The economy added 31,200 jobs last month, Statistics Canada said Friday in Ottawa, missing expectations of a gain of 41,600 in a Bloomberg survey of economists. The unemployment rate fell to 6.7% from 6.9% in September, and total hours worked rose 1%.
The report signals that the economic rebound is intact, with businesses finding workers as Covid-19 restrictions ease. Yet the data also illustrates how future job gains will return to more normal levels – which averaged 23,000 per month in the two years before the pandemic – as labor shortages ease. .
“Underlying indicators of a limited slowdown in the labor market are starting to flash,” Simon Harvey, senior foreign exchange analyst at Monex Europe Ltd., said via email.
Canada’s currency was little changed after the report, trading at around C$1.2445 to the US dollar as of 9:32 a.m. Toronto. The bond reaction was also muted, with the yield on Canada’s two-year benchmark falling one basis point to 0.97%.

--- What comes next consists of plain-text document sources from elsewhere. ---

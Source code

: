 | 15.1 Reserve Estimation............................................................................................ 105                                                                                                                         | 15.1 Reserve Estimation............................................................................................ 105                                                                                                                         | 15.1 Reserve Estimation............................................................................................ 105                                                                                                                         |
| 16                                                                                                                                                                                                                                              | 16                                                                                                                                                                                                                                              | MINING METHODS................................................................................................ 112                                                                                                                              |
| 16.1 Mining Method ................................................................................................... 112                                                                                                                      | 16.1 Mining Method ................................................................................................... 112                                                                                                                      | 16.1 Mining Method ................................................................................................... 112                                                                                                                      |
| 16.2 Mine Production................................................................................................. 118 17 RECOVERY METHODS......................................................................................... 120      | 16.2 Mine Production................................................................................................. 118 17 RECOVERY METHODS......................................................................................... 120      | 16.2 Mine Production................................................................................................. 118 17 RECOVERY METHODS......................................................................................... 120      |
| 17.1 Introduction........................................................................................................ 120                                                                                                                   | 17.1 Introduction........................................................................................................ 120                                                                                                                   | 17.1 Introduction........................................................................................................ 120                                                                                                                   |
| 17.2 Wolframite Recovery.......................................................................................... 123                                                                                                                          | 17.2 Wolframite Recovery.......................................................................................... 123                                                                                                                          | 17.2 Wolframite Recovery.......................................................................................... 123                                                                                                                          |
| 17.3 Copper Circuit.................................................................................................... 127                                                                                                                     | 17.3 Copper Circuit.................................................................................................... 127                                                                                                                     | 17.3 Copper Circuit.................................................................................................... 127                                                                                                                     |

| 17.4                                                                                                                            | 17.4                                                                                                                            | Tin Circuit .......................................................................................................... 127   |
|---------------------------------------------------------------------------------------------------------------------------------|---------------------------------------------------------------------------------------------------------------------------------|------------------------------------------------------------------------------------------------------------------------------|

The number of Canadians in the labor force actually fell by 25,000 in October, according to the report. The bulk of last month’s gains were in the pandemic-exposed retail sector, which returned to pre-pandemic employment levels with a net gain of 72,000 jobs.
Elsewhere, gains stagnated. Employment in goods-producing industries fell by 6,200. Public administration also posted a decline, after jumping in September due to a federal election that required the temporary hiring of poll workers.
All of September’s gains were in full-time employment. Average hourly wages for permanent workers rose 2.1% from a year earlier, suggesting the impact of rising consumer price inflation has yet to lift earnings wages. That should reassure Bank of Canada policymakers, who argue that broader price pressures are unlikely to trigger a labor cost spiral.
“Wages are still lukewarm,” Jimmy Jean, chief economist at Desjardins Securities Inc., said by email. “It will leave the Bank of Canada unimpressed and comfortable in the knowledge that we are not yet on the verge of massively passing on wage costs to inflation.”
Canada’s labor market has been in tears since emerging from a third wave of Covid earlier this year, generating 600,000 net new jobs since May, lifting employment above pre-pandemic levels.
Those gains prompted the Bank of Canada to scale back its stimulus efforts in a policy decision last week. Employment is about 30,000 higher than it was in February 2020, after the country lost 3 million jobs at the start of the pandemic.
Policymakers led by Governor Tiff Macklem still argue that the economy remains idle, given that the labor force has grown since the crisis began. The unemployment rate is also about a percentage point higher than pre-pandemic levels.